### Problem

You might have noticed that there is the new fashion among rich people to have their yards tiled with black and white tiles, forming a pattern. The company Broken Tiles is well known as the best tiling company in our region. It provides the widest choices of nice patterns to tile your yard with. The pattern is nice if there is no square of size 2 * 2, such that all tiles in it have the same color. So patterns on the figure 1 are nice, while patterns on the figure 2 are not.
The president of the company wonders whether the variety of nice patterns he can provide to the clients is large enough.
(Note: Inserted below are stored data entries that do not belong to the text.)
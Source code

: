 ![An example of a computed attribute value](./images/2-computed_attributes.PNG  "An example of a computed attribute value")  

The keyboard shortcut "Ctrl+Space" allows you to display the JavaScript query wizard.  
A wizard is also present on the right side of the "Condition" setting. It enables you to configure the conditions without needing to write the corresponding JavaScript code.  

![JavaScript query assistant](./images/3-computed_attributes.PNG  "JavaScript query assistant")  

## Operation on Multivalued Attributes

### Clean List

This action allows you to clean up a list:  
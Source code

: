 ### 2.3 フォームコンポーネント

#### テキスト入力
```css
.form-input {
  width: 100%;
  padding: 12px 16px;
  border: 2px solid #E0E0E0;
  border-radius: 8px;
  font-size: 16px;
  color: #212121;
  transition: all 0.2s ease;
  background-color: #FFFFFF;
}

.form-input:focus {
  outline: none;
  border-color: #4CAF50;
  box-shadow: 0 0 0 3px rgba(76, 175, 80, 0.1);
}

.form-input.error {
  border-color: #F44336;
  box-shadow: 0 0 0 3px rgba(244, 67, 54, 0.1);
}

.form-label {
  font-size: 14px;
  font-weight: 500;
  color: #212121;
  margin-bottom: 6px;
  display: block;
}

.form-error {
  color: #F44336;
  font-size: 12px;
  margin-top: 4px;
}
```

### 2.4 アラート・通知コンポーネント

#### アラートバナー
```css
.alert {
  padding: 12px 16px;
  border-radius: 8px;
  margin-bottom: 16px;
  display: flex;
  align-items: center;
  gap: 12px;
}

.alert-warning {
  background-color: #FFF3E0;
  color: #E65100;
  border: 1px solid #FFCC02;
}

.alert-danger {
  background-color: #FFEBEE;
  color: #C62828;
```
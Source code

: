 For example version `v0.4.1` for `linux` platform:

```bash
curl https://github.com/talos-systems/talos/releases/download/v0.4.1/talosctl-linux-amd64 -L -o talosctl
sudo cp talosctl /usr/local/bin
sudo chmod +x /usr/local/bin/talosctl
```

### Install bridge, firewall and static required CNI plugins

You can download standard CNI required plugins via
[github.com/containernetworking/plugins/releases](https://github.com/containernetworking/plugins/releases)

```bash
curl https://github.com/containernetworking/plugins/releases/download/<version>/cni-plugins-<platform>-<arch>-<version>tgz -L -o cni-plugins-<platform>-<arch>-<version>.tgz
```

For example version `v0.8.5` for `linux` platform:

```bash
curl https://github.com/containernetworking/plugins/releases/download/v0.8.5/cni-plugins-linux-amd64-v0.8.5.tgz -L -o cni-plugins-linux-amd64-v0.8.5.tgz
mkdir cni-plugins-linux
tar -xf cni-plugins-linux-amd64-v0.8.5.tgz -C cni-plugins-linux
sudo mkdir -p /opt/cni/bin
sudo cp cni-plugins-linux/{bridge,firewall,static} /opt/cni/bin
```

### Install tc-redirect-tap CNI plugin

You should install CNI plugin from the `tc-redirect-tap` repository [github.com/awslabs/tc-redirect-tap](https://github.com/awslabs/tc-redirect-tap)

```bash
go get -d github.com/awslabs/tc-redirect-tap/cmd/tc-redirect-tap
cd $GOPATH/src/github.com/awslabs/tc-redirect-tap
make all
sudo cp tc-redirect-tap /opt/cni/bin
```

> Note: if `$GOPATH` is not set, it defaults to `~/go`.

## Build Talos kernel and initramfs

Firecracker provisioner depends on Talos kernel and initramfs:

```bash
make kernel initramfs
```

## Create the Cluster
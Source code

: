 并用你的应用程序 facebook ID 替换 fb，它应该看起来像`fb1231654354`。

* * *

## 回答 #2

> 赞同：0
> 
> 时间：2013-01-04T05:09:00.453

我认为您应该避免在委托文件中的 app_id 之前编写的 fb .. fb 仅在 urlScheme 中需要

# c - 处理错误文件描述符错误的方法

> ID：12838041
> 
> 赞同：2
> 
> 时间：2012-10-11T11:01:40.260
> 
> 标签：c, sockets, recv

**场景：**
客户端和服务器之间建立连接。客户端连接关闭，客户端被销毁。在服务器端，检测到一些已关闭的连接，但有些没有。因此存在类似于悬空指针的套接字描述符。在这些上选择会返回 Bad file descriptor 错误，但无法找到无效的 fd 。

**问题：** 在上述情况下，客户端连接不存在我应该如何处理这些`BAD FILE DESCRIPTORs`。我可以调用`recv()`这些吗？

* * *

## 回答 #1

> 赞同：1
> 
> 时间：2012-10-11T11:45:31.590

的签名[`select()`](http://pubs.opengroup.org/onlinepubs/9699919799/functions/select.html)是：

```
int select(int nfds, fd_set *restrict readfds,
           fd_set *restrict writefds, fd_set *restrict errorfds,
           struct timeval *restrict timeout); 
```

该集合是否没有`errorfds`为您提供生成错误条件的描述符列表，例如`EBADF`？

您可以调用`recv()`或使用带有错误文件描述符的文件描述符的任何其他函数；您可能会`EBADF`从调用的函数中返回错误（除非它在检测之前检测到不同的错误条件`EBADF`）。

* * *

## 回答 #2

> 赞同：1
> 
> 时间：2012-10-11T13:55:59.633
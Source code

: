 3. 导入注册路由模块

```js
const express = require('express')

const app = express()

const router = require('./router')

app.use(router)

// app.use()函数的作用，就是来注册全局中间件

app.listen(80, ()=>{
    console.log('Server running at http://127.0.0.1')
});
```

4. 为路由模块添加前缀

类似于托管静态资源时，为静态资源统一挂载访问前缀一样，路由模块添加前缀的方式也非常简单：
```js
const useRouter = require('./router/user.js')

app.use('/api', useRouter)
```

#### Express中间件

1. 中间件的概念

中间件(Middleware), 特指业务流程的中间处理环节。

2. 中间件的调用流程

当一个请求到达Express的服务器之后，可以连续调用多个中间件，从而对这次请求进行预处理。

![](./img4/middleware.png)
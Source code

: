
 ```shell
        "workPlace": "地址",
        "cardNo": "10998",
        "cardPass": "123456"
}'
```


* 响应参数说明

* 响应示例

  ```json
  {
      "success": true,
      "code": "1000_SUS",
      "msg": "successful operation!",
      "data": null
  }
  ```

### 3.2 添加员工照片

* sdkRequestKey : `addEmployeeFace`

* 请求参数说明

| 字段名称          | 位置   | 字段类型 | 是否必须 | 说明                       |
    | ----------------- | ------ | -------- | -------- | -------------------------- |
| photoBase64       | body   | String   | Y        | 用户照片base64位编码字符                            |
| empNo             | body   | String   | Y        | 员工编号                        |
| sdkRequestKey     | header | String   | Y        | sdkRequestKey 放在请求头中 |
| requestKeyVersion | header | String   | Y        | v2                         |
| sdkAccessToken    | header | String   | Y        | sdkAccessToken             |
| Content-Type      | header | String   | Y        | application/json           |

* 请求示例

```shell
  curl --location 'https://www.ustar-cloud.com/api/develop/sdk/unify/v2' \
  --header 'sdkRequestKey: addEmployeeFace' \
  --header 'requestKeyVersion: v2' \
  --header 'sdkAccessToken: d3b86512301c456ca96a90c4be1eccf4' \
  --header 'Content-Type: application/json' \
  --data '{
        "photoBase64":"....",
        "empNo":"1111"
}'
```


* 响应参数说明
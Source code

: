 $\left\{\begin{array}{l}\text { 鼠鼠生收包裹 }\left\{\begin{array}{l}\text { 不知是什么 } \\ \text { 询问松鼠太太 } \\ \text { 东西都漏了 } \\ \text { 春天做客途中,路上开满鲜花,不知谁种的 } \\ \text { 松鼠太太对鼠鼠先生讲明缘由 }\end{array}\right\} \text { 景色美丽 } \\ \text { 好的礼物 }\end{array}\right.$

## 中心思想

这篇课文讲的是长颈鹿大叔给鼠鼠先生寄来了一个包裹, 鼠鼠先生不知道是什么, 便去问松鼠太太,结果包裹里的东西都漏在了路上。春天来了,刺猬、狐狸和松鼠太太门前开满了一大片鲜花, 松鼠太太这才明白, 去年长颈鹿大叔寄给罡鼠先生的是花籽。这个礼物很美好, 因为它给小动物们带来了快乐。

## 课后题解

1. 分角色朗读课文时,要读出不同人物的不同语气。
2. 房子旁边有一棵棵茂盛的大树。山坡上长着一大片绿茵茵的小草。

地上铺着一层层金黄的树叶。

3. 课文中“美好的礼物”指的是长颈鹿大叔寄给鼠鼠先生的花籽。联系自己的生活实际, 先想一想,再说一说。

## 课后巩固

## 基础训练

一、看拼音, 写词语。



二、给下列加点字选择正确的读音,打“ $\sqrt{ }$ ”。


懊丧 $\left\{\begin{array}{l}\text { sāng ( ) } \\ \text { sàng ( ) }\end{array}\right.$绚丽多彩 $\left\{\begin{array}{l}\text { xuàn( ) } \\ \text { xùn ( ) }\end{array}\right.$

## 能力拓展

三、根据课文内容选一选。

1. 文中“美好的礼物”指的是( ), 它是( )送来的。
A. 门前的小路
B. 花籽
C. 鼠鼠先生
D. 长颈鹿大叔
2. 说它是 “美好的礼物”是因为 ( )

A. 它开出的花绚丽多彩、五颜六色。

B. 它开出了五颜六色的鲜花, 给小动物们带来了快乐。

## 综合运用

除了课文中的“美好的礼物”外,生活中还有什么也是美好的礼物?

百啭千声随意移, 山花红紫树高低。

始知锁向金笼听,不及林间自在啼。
Thus he asks you to find out the number of nice patterns that can be used to tile the yard of size N * M. Now he is interested in the long term estimation, so he suggests N <= 10100. However, he does not like big numbers, so he asks you to find the answer modulo P.

### Java Code

```import java.math.BigInteger;
import java.util.Arrays;
import java.util.Scanner;

public class Main {

int[][] A = new int[33][33];
int[][] B = new int[33][33];
int len = 0;

int[][] mul(int[][] X, int[][] Y, int mod) {
int[][] res = new int[33][33];
for(int i = 0; i < len; ++i)
for(int j = 0; j < len; ++j)
for(int k = 0; k < len; ++k)
res[i][j] = (res[i][j] + X[i][k] * Y[k][j]) % mod;
return res;
}

void pow(BigInteger n, int mod) {
for(int i = 0; i < len; ++i)
for(int j = 0; j < len; ++j)
B[i][j] = i==j ? 1 : 0;
for(int i = 0, ed = n.bitLength(); i < ed; ++i) {
if(n.testBit(i))
B = mul(B, A, mod);
A = mul(A, A, mod);
}
}

void solve() {
Scanner cin = new Scanner(System.in);
int T = cin.nextInt();
while ((T--) > 0) {
BigInteger n = cin.nextBigInteger();
int m = cin.nextInt();
int mod = cin.nextInt();
len = 1 << m;
for(int i = 0; i < len; ++i) {
for(int j = 0; j < len; ++j) {
A[i][j] = 1;
for(int k = 0; k < m-1; ++k) {
int a = (i>>k)&1, b = (i>>(k+1))&1, x = (j>>k)&1, y = (j>>(k+1))&1;
if(a == b && a == x && b == y) {
A[i][j] = 0;
break;
}
}
}
}
pow(n.subtract(BigInteger.ONE), mod);
int sum = 0;
for(int i = 0; i < len; ++i)
for(int j = 0; j < len; ++j)
sum = (sum + B[i][j]) % mod;
System.out.println(sum);
if(T > 0) System.out.println();
}
cin.close();
}

public static void main(String[] args) {
new Main().solve();
}
}
```